▸ **EXERCISE**
Lines in which "게이트웨이" appears should be pulled from the data below.

[Start of Attachment]

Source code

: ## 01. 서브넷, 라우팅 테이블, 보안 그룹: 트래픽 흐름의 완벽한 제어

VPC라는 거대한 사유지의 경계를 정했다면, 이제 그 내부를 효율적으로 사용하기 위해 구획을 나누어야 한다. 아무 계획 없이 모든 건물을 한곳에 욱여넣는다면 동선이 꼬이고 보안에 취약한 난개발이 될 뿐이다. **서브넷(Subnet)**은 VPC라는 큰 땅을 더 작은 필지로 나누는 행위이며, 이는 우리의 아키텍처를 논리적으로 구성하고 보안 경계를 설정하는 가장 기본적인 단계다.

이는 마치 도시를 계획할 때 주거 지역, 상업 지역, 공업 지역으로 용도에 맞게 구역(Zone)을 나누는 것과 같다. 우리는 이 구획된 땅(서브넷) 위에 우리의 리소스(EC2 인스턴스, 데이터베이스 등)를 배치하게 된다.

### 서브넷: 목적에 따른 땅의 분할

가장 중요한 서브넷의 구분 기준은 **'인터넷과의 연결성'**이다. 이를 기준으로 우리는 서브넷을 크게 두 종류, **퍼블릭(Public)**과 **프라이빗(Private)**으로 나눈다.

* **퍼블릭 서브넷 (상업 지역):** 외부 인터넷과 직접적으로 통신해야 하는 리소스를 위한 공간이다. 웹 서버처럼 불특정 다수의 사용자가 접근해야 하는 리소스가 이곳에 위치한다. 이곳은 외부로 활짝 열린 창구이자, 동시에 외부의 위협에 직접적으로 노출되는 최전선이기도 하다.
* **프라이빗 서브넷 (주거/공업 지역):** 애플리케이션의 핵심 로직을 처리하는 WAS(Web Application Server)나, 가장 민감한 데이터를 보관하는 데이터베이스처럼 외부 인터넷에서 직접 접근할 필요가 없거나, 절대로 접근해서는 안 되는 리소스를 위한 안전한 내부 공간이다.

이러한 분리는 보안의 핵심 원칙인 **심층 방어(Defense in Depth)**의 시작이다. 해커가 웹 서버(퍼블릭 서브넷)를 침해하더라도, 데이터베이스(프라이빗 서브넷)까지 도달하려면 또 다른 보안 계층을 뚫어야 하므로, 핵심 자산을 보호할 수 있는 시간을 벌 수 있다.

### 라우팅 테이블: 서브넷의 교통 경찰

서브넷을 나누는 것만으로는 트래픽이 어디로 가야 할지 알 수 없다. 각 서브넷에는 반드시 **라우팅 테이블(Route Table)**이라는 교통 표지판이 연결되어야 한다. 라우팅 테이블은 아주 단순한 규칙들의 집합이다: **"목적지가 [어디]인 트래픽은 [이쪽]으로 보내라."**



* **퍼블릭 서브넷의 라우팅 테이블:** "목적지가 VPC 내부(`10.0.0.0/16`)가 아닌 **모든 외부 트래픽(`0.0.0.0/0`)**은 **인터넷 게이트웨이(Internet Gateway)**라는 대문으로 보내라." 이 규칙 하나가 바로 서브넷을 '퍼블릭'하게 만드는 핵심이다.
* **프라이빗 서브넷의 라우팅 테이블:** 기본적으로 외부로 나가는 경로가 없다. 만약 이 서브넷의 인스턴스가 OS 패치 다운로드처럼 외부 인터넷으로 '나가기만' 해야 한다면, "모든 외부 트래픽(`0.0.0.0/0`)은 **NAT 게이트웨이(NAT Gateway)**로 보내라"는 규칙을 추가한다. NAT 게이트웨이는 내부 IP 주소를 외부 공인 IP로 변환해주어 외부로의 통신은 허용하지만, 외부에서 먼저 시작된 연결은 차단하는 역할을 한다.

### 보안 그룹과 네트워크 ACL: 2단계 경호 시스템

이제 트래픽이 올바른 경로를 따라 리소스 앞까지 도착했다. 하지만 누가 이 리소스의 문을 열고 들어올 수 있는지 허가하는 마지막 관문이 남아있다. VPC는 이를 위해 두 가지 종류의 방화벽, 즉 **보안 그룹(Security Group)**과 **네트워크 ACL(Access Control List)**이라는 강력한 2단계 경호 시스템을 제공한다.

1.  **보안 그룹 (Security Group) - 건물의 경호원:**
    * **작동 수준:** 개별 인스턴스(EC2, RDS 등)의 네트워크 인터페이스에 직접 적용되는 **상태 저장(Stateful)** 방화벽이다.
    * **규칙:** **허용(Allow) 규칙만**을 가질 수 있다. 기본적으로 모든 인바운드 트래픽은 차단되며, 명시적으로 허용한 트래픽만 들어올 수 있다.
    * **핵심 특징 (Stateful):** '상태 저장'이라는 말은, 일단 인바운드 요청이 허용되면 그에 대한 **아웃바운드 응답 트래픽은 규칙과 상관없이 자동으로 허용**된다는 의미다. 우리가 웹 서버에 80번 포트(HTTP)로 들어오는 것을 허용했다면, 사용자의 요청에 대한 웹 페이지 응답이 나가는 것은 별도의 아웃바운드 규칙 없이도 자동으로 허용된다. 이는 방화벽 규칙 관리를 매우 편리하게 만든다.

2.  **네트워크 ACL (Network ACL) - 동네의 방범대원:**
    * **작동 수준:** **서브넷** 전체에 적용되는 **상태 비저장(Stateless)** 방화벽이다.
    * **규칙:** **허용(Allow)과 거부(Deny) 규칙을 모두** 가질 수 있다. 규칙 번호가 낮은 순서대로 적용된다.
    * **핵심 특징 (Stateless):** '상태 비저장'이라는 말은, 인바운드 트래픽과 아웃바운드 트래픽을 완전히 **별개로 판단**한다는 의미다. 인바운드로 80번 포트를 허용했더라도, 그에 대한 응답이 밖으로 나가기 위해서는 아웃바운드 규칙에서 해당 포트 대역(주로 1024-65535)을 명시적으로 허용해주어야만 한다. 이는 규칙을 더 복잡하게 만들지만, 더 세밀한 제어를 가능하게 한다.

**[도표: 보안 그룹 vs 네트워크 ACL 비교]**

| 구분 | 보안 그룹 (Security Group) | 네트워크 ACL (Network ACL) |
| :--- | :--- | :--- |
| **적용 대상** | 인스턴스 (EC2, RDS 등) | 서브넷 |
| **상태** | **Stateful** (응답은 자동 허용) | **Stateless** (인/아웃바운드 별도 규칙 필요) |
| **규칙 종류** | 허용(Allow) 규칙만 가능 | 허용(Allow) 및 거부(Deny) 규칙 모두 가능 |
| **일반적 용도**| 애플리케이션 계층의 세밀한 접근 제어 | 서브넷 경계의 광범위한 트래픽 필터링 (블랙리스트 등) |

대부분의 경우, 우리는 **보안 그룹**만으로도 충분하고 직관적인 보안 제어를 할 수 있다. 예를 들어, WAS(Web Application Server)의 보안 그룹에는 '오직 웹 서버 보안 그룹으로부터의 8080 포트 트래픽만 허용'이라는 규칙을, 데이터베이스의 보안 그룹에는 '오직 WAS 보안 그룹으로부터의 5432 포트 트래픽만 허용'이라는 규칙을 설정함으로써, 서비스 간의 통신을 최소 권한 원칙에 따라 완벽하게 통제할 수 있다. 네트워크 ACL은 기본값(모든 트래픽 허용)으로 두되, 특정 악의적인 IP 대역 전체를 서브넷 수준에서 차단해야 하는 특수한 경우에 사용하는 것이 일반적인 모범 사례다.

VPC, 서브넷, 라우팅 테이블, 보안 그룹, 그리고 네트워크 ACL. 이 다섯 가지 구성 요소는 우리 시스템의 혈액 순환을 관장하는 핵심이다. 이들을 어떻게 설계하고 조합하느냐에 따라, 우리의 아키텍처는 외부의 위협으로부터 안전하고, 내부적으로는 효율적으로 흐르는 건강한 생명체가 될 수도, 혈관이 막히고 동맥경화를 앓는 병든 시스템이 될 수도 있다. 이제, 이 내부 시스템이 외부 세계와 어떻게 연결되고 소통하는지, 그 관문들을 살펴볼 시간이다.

[End of Attachment]

▸ **SOLUTION TO THIS PROBLEM**
* **퍼블릭 서브넷의 라우팅 테이블:** "목적지가 VPC 내부(`10.0.0.0/16`)가 아닌 **모든 외부 트래픽(`0.0.0.0/0`)**은 **인터넷 게이트웨이(Internet Gateway)**라는 대문으로 보내라." 이 규칙 하나가 바로 서브넷을 '퍼블릭'하게 만드는 핵심이다.
* **프라이빗 서브넷의 라우팅 테이블:** 기본적으로 외부로 나가는 경로가 없다. 만약 이 서브넷의 인스턴스가 OS 패치 다운로드처럼 외부 인터넷으로 '나가기만' 해야 한다면, "모든 외부 트래픽(`0.0.0.0/0`)은 **NAT 게이트웨이(NAT Gateway)**로 보내라"는 규칙을 추가한다. NAT 게이트웨이는 내부 IP 주소를 외부 공인 IP로 변환해주어 외부로의 통신은 허용하지만, 외부에서 먼저 시작된 연결은 차단하는 역할을 한다.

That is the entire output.